I think Michael has now felt the weight of responsibility for looking after Owen and being a father figure isn’t as easy as he had originally thought. I feel he has the boy’s best interests at heart and that he at least tried to get more money from Maguire to not have to kill the boy to keep him from returning to the abusive Home. Depression is weighing heavily on Michaels judgement and he is alone in a country where he cannot seek help as by rescuing Owen he is not a wanted criminal.

I am appalled that Michael could think of killing Owen as he is supposed to have been a priest and should have upheld the belief that murder is wrong. The incident with Haddock shows how desperate Michael has become to leave Owen with a man like Haddock who takes drugs and who is gay and could possibly have been a paedophile. When Michael returns and finds Haddock with his arm around Owen he does become angry and tell Haddock to leave while he asks Owen did Haddock touch him which shows that Michael does care about Owen as a father would.

Michael wants to protect Owen but he feels that living with Haddock is too dangerous for them both as Haddock finds out just who Michael really is. Haddock is described as having “a sly look about him” and being “slimy”. When Michael realises what Haddock is capable of he then knows that he must follow out the plan and go back to Ireland. Michael tries to be like his father in the way that he was the “perfect father”. Hi father had a utilitarian view of life and we are told that he killed a gull and some rabbits to save them from pain.

Michael too thinks that by killing Owen he will be saving him from pain.

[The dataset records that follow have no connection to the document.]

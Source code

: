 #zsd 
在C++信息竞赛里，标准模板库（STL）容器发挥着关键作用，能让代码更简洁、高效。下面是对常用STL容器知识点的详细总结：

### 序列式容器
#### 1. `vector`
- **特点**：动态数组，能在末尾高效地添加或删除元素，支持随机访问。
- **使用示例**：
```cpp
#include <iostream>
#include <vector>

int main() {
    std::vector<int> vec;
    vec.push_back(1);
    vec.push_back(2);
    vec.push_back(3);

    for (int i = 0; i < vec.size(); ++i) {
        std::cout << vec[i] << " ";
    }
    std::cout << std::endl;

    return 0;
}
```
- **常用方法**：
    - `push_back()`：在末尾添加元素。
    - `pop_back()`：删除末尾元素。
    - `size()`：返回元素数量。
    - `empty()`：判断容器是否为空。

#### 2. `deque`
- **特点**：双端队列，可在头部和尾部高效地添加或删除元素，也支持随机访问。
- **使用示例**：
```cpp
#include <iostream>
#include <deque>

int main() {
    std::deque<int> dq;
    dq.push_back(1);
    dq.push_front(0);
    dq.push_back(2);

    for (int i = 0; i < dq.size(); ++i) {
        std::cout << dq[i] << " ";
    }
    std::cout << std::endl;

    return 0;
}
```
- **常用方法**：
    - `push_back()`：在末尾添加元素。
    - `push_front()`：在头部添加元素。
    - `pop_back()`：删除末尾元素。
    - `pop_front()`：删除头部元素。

The final chapter is the longest as it has a lot of detail to build up suspense towards the climactic ending. Michael justifies killing Owen as he feels it is an act of love and mercy to protect him from returning to the violence of the Home or to some Dublin slum with his “”totally inadequate and snivelling mother” as Michael describes her. When Owen describes how the felling of going into a fit makes him happy and says he would like to feel that way all of the time Michael also uses this to justify how he kills him.

I think that Michael was wrong to kill Owen as there could have been a lot of ways in which to save him from the Home without murdering him. I don’t think there is an excuse to kill a child even if it is to save him from the violence of a Home it isn’t a decision that Michael had the right to make. The only excuse that I can think of is that he was affected by depression when his father died and that he wasn’t thinking straight at the time and he could see no other way out for him and Owen.